Green City Freiburg wird nicht zur grünen Kapitale

Freiburg chestnuts IIIWie u.a. Grü­nes Frei­burg und die Badi­sche Zei­tung berich­ten, hat es Frei­burg zwar unter die Fina­lis­ten des Wett­be­werbs „Euro­pean Green Capi­tal“ der EU-Kom­mis­si­on geschafft, wur­de aber letzt­lich – mal wie­der – nicht aus­ge­wählt. Bleibt’s halt bei der loka­len inter­na­tio­nal bekann­ten „Green City“ für Frei­burg (mit knapp über 200.000 Ein­woh­ne­rIn­nen übri­gens so gra­de teilnahmeberichtigt).

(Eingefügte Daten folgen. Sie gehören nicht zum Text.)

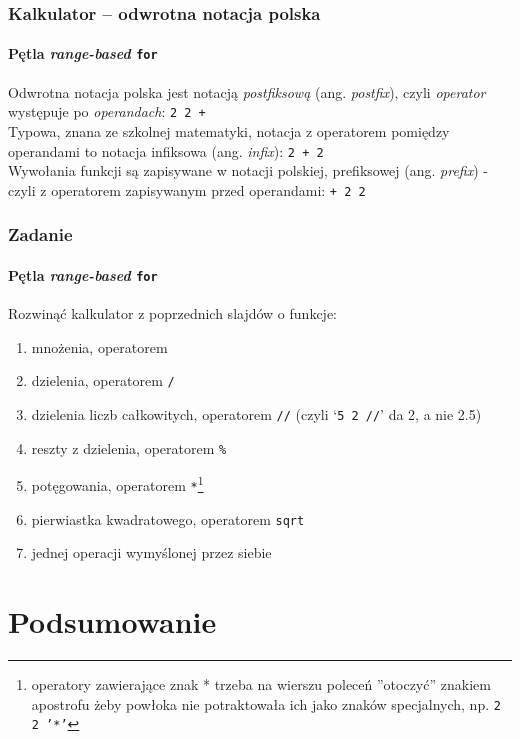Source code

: \documentclass[aspectratio=169]{beamer}
\begin{document}
\begin{frame}
    \frametitle{Kalkulator -- odwrotna notacja polska}
    \framesubtitle{Pętla \emph{range-based} {\tt for}}

    Odwrotna notacja polska jest notacją \emph{postfiksową} (ang.
    \emph{postfix}), czyli \emph{operator} występuje po \emph{operandach}:
    {\tt 2 2 +}\\
    Typowa, znana ze szkolnej matematyki, notacja z operatorem pomiędzy
    operandami to notacja infiksowa (ang. \emph{infix}): {\tt 2 + 2}\\
    Wywołania funkcji są zapisywane w notacji polskiej, prefiksowej (ang.
    \emph{prefix}) - czyli z operatorem zapisywanym przed operandami: {\tt + 2
    2}
\end{frame}

\begin{frame}
    \frametitle{Zadanie}
    \framesubtitle{Pętla \emph{range-based} {\tt for}}
    \label{lecture_exercise_5}

    Rozwinąć kalkulator z poprzednich slajdów o funkcje:

    {\footnotesize
    \begin{enumerate}
        \item mnożenia, operatorem {\tt *}
        \item dzielenia, operatorem {\tt /}
        \item dzielenia liczb całkowitych, operatorem {\tt //} (czyli `{\tt 5 2
            //}' da 2, a nie 2.5)
        \item reszty z dzielenia, operatorem {\tt \%}
        \item potęgowania, operatorem {\tt **}\footnote{operatory zawierające
            znak * trzeba na wierszu poleceń ''otoczyć'' znakiem apostrofu żeby
            powłoka nie potraktowała ich jako znaków specjalnych, np. {\tt 2 2
            '*'}}
        \item pierwiastka kwadratowego, operatorem {\tt sqrt}
        \item jednej operacji wymyślonej przez siebie
    \end{enumerate}}
\end{frame}

\section{Podsumowanie}
\end{document}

Ganz über­zeu­gend fin­de ich die Aus­wahl aller­dings nicht. Die euro­päi­sche Umwelt­haupt­stadt 2010 ist Stock­holm. Gelobt wird hier das Ziel, bis 2050 Abschied von fos­si­len Ener­gie­trä­gern zu neh­men. Außer­dem wer­den die Grün­zü­ge und die Nähe zum Was­ser gelobt.

Noch dubio­ser sieht es bei Ham­burg, der euro­päi­schen Umwelt­haupt­stadt 2011, aus. Die Nähe zum Meer wird hier nicht erwähnt, dafür das CO2-Ver­mei­dungs­ziel und die Tat­sa­che, dass der Con­tai­ner­ha­fen nicht aus­ge­baut, son­dern ver­dich­tet wer­den soll (Elb­ver­tie­fung, anyo­ne?). Außer­dem wird das Nah­ver­kehrs­sys­tem gelobt – und die Kom­mu­ni­ka­ti­ons­stra­te­gie, per Zug zu werben. 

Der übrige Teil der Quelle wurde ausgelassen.